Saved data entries
+ + + +
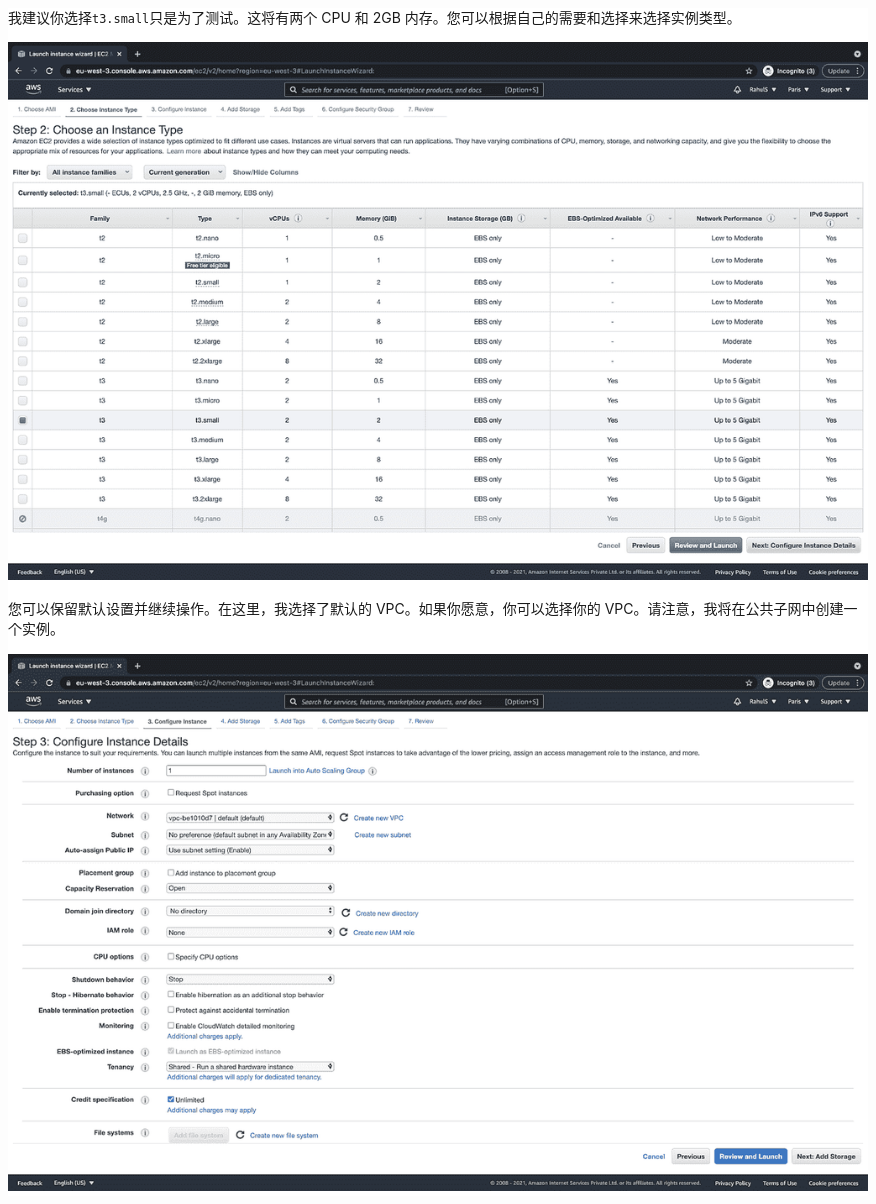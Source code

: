我建议你选择`t3.small`只是为了测试。这将有两个 CPU 和 2GB 内存。您可以根据自己的需要和选择来选择实例类型。

![](img/26b8fec912baa24d29b4d80888dc25e8.png)

您可以保留默认设置并继续操作。在这里，我选择了默认的 VPC。如果你愿意，你可以选择你的 VPC。请注意，我将在公共子网中创建一个实例。

![](img/b62e3e05c369cadc57810fa48d3fc33a.png)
+ + + +
**PROMPT**
What is needed is a word-for-word copy of the data above, free of any images.

**WRITTEN ANSWER**
Source code

:我建议你选择`t3.small`只是为了测试。这将有两个 CPU 和 2GB 内存。您可以根据自己的需要和选择来选择实例类型。

![](img/26b8fec912baa24d29b4d80888dc25e8.png)

您可以保留默认设置并继续操作。在这里，我选择了默认的 VPC。如果你愿意，你可以选择你的 VPC。请注意，我将在公共子网中创建一个实例。

![](img/b62e3e05c369cadc57810fa48d3fc33a.png)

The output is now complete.